初夏のような暑さが続いたかと思えば、突然の雷鳴。
「驟雨は日を終えず。」といいますが、自然の気まぐれにはなすすべがありませんね。
それでも、人間には「転ばぬ先の杖(知恵?)」があります。
鞄の底に忍ばせた一本の傘で、小さな抵抗を試みている今日この頃です。
6月の勉強会は、5月の山田博夫先生のNLPと仏教理論に続き、文教大学教授の吉田悟先生にREBTと仏教理論の関連性についてのご講義をいただきます。

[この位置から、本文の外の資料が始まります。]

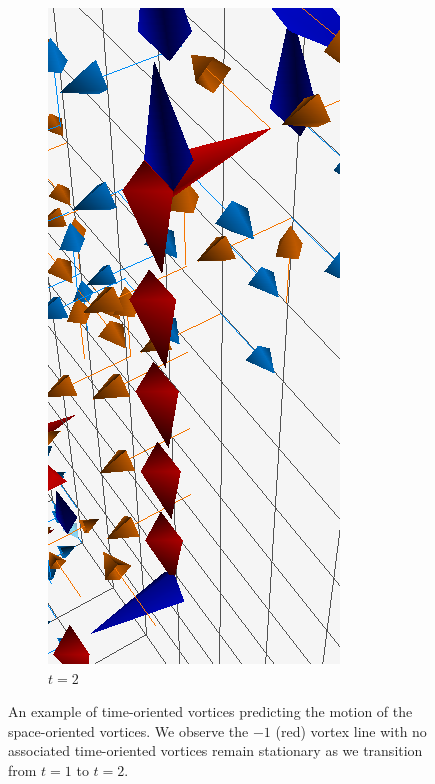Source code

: \begin{figure}
\begin{subfigure}[b]{0.45\textwidth}
\includegraphics[height=0.4\textheight]{./plaqlinet2_line&monopole.png}
\caption{\label{fig:VortexMotion2}$t=2$}
\end{subfigure}
\caption{\label{fig:VortexMotion}An example of time-oriented vortices predicting the motion of the space-oriented vortices. We observe the $-1$ (red) vortex line with no associated time-oriented vortices remain stationary as we transition from $t=1$ to $t=2$.}
\end{figure}
%

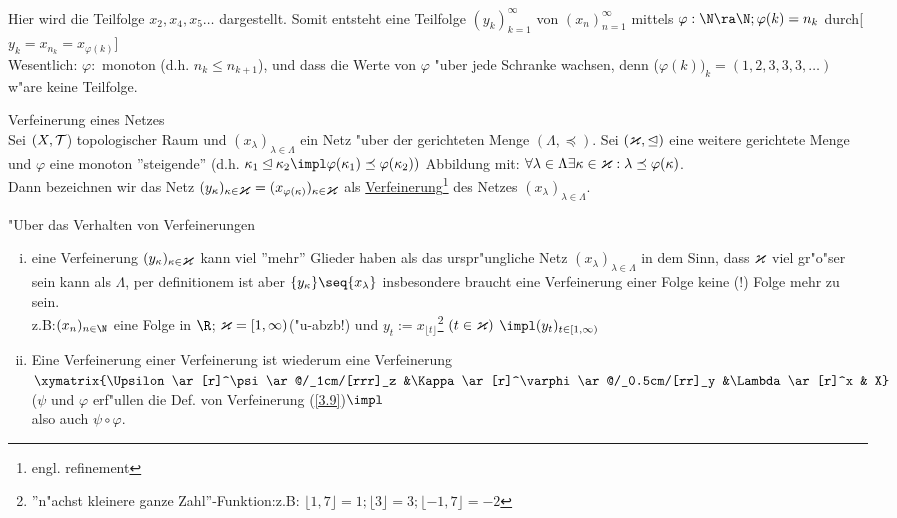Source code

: Hier wird die Teilfolge $x_2, x_4,x_5\dots$ dargestellt. Somit entsteht eine Teilfolge $(y_k)_{k=1}^\infty$ von $(x_n)_{n=1}^\infty$ mittels $\varphi :\N\ra\N ; \varphi (k)= n_k$ durch[$y_k = x_{n_k} =x_{\varphi (k)}$]\\
Wesentlich: $\varphi :$ monoton (d.h. $n_k\leq n_{k+1}$), und dass die Werte von $\varphi$ "uber jede Schranke wachsen, denn ($\varphi (k))_k = (1,2,3,3,3,\dots )$ w"are keine Teilfolge.
\begin{definition}\label{3.9}Verfeinerung eines Netzes\\
Sei $(X,\mathcal T$) topologischer Raum und $(x_\lambda )_{\lambda\in\Lambda}$ ein Netz "uber der gerichteten Menge $(\Lambda ,\preceq )$. Sei $(\mbox{\large\mbox{$\varkappa$}} ,\unlhd )$ eine weitere gerichtete Menge und $\varphi$ eine monoton ''steigende'' (d.h. $\kappa_1\unlhd\kappa_2\impl\varphi (\kappa_1)\preceq\varphi (\kappa_2))$ Abbildung mit: $\forall\lambda\in\Lambda\exists\kappa\in\mbox{\large\mbox{$\varkappa$}} :\lambda\preceq\varphi (\kappa )$.\\
Dann bezeichnen wir das Netz $(y_\kappa )_{\kappa\in\mbox{\large\mbox{$\varkappa$}}} =(x_{\varphi (\kappa )})_{\kappa\in\mbox{\large\mbox{$\varkappa$}}}$ als \ul{Verfeinerung}\footnote{engl. refinement} des Netzes $(x_\lambda)_{\lambda\in\Lambda}.$
\end{definition}
\begin{bem}\label{3.10}"Uber das Verhalten von Verfeinerungen
\begin{enumerate}[(i)]
\item eine Verfeinerung $(y_\kappa )_{\kappa\in\mbox{\large\mbox{$\varkappa$}}}$ kann viel ''mehr'' Glieder haben als das urspr"ungliche Netz $(x_\lambda)_{\lambda\in\Lambda}$ in dem Sinn, dass $\mbox{\large\mbox{$\varkappa$}}$ viel gr"o"ser sein kann als $\Lambda$, per definitionem ist aber $\{y_\kappa\}\seq\{ x_\lambda\}$ insbesondere braucht eine Verfeinerung einer Folge keine (!) Folge mehr zu sein.\\
z.B:$(x_n )_{n\in\N}$ eine Folge in $\R$; $\mbox{\large\mbox{$\varkappa$}}=[1,\infty )$("u-abzb!) und $y_t := x_{\lfloor t\rfloor}$\footnote{''n"achst kleinere ganze Zahl''-Funktion:z.B: $\lfloor 1,7\rfloor =1; \lfloor 3\rfloor =3; \lfloor -1,7\rfloor =-2$} {\scriptsize $(t\in\mbox{\large\mbox{$\varkappa$}} )$} $\impl (y_t )_{t\in [1,\infty )}$
\item Eine Verfeinerung einer Verfeinerung ist wiederum eine Verfeinerung\\
$\xymatrix{\Upsilon\ar[r]^\psi\ar@/_1cm/[rrr]_z &\Kappa\ar[r]^\varphi\ar@/_0.5cm/[rr]_y &\Lambda\ar[r]^x & X}$ ($\psi$ und $\varphi$ erf"ullen die Def. von Verfeinerung (\ref{3.9})$\impl$\vspace*{-0.9cm}\\
\hspace*{5cm}also auch $\psi\circ\varphi$.
\end{enumerate}
\end{bem}  

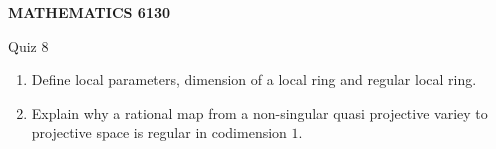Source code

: \documentclass[12pt]{amsart}
\begin{document}
\bigskip\bigskip\bigskip\bigskip
\centerline{\bf MATHEMATICS 6130}
\centerline{Quiz 8}
\begin{enumerate}\item Define local parameters, dimension of a local ring and regular local ring.
\item Explain why a rational map from a non-singular quasi projective variey to 
projective space is regular in codimension $1$.
\end{enumerate}
\end{document}
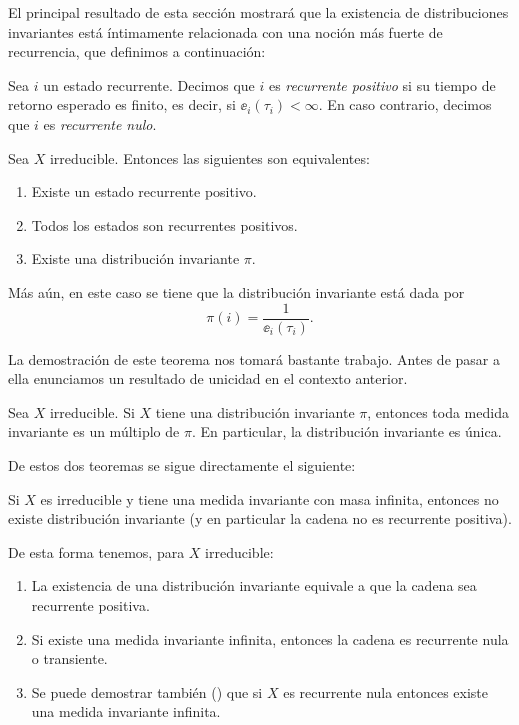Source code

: El principal resultado de esta sección mostrará que la existencia de distribuciones invariantes está íntimamente relacionada con una noción más fuerte de recurrencia, que definimos a continuación:

\begin{defn}
Sea $i$ un estado recurrente.
Decimos que $i$ es \emph{recurrente positivo} si su tiempo de retorno esperado es finito, es decir, si $\ee_i(\tau_i)<\infty$.
En caso contrario, decimos que $i$ es \emph{recurrente nulo}.
\end{defn}

\begin{thm}\label{thm:ex-inv}
Sea $X$ irreducible.
Entonces las siguientes son equivalentes:
\begin{enumerate}[label=\uptext{(\roman*)}]
\item Existe un estado recurrente positivo.
\item Todos los estados son recurrentes positivos.
\item Existe una distribución invariante $\pi$.
\end{enumerate}
Más aún, en este caso se tiene que la distribución invariante está dada por
\begin{equation}
\pi(i)=\frac{1}{\ee_i(\tau_i)}.\label{eq:inv-form}
\end{equation}
\end{thm}

La demostración de este teorema nos tomará bastante trabajo.
Antes de pasar a ella enunciamos un resultado de unicidad en el contexto anterior.

\begin{thm}\label{thm:uniq-inv}
Sea $X$ irreducible.
Si $X$ tiene una distribución invariante $\pi$, entonces toda medida invariante es un múltiplo de $\pi$.
En particular, la distribución invariante es única.
\end{thm}

De estos dos teoremas se sigue directamente el siguiente:

\begin{cor}\label{cor:irrednorecpos}
Si $X$ es irreducible y tiene una medida invariante con masa infinita, entonces no existe distribución invariante (y en particular la cadena no es recurrente positiva).
\end{cor}

De esta forma tenemos, para $X$ irreducible:
\begin{enumerate}[label=\arabic*.]
\item La existencia de una distribución invariante equivale a que la cadena sea recurrente positiva.
\item Si existe una medida invariante infinita, entonces la cadena es recurrente nula o transiente.
\item Se puede demostrar también (\ucmark) que si $X$ es recurrente nula entonces existe una medida invariante infinita.
\end{enumerate}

心理学と仏教の接点を追及する当勉強会としましては、願ってもない連続講義となります。
会員の皆様の多数のご参加をお待ちしております。
なお、5月以降、勉強会は第3土曜日午後4時からとなっておりますので、ご注意ください。
せばな・石橋清人
※勉強会終了後、食事会を予定しております。
ご都合のよろしい方はご参加ください。
※勉強会発表者の募集について
本メールの最後に詳細を記載いたしましたので、ご参照ください。
第107回「仏教と心理学等の接点を追求する勉強会」
テーマ: 「REBTと仏教の類似と差異: デモンストレーションによる体験的理解の試み」
講 師:文教大学教授 吉田 悟先生
プロフィール:
・文教大学 人間科学部 心理学科、大学院人間科学研究科 臨床心理学専攻(教授、博士(学術))

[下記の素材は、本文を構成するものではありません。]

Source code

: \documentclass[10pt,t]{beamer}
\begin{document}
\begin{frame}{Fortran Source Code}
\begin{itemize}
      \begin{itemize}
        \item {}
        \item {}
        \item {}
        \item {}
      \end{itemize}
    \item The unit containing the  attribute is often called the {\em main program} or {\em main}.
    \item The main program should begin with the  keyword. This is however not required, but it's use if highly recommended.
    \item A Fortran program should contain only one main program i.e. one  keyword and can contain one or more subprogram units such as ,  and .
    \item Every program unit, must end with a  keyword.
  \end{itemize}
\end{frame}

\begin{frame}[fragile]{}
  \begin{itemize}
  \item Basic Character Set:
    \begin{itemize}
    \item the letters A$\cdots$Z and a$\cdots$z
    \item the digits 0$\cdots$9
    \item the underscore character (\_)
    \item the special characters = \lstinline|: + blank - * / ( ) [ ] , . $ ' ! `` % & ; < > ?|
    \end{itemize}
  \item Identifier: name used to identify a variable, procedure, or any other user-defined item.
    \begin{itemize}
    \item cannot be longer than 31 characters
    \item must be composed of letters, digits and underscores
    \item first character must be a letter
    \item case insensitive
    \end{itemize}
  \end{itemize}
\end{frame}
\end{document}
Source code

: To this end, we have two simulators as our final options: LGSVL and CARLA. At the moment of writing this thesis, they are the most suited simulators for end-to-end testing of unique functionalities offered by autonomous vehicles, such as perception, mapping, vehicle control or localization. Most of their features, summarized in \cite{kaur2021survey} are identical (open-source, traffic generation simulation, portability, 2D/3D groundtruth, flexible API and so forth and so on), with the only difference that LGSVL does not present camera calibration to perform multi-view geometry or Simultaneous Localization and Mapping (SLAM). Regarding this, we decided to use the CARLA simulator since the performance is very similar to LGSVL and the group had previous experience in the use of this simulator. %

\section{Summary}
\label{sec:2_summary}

日本人生哲学感情心理学会(J-rebt; Japanese Association for Rational Emotive Behavior Therapy)の理事
学会誌「REBT研究」の編集代表、学会認定インストラクター
*プロフィール詳細は下記サイト参照
http://gakujyo.bunkyo.ac.jp/Profiles/11/0001043/profile.html
http://www.bunkyo-human.jp/html/psychology_teacher.html
http://www.bunkyo.ac.jp/faculty/human-in/human-in9/outline/clinical/clinical-teather.html
講義要旨:
REBTは、仏教と理論・実践が似ているという指摘が、国内外でなされてきた。さらに、REBTの創始者であるアルバート・エリス(Albert Ellis)も、そのように論じた。この勉強会では、3部構成で、この指摘を確認しようと思う。
最初に、REBTの基本的前提、目標、ステップ、主要技法などを簡単に整理することから始める。REBTは心理療法として、CBT(認知行動療法)に区分され、感情問題に主にエビデンスがある。REBTは、感情を誘因とした学習モデルというCBT的側面、REBT特有の仮定(①強い願望は絶対的要求にエスカレートする傾向が、人間に生得的に備わっている、②絶対的要求は明らかに調整し変える能力がある)から構成されている。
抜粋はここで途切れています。